At the same time, there is the other balance of you want to be clear about who's the ultimate decision maker too. You want everyone to be heard, but oftentimes people can make the mistake of gravitating to decision by committee also, and then people feel like, well, it takes a long time to make decisions. I don't know who the decision maker is, and you don't want the team to drift there either, so it's a balance. I feel like being able to practice it in a practical way that works for your org, that's step number one.

The second big part is actually formal training and active discussions about these topics actually do matter. For example, in many of my teams over time we have had discussion about what does allyship mean? How can each of us actually play a role? We make it a discussion topic, and that puts everybody into the proactive brain space of thinking about it versus a passive training they receive and separating it from their day-to-day work. It's actually getting them to think about, are there any recent meetings where you felt like, hey, there was a good allyship practice here? Then having people share these practices and it just makes them internalize that it's an active role and not a passive support role. That's the second bit.
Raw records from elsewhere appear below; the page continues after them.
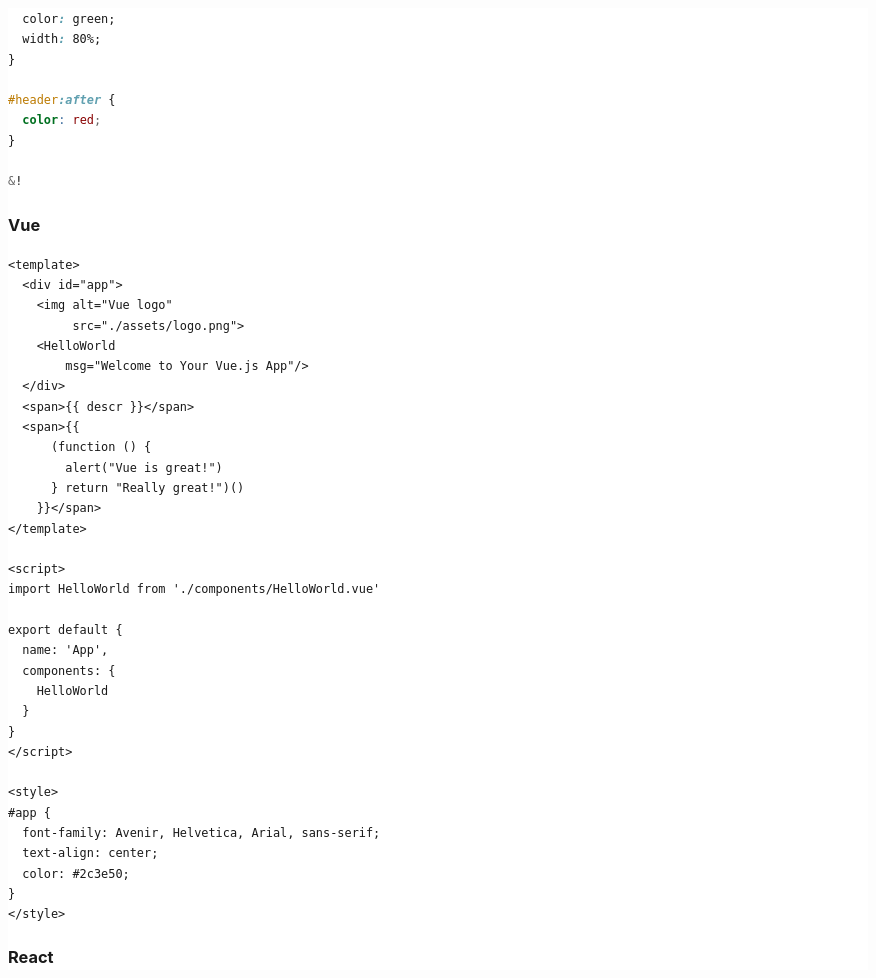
 ```css
  color: green;
  width: 80%;
}

#header:after {
  color: red;
}

&!
```

### Vue

```vue
<template>
  <div id="app">
    <img alt="Vue logo"
         src="./assets/logo.png">
    <HelloWorld
        msg="Welcome to Your Vue.js App"/>
  </div>
  <span>{{ descr }}</span>
  <span>{{
      (function () {
        alert("Vue is great!")
      } return "Really great!")()
    }}</span>
</template>

<script>
import HelloWorld from './components/HelloWorld.vue'

export default {
  name: 'App',
  components: {
    HelloWorld
  }
}
</script>

<style>
#app {
  font-family: Avenir, Helvetica, Arial, sans-serif;
  text-align: center;
  color: #2c3e50;
}
</style>
```

### React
The third was actually getting feedback on an ongoing basis from your organization to say, "How is decision making working? Are you feeling included? Are we making the best decisions? What are the areas in which we could be doing better?" Constantly getting that feedback flow to establish that transparency in the organization and then playing back the feedback that we heard to the team saying, "We asked you for feedback and here's what we are doing well, here's what we're not doing well." The transparencies again goes back to accountability and then saying, "So we are committed to improving this, because we heard from you."

That's to me, the third element is really making sure that the feedback is flowing and translates to action so that organizations are always looking for how do I become more and more inclusive where everyone's heard and how do we always make better decisions and more efficient decisions?

That's what I believe.

Shane Hastie: Can we drill into that allyship? What does good allyship show up as?

Good allyship is proactive in the moment [11:09]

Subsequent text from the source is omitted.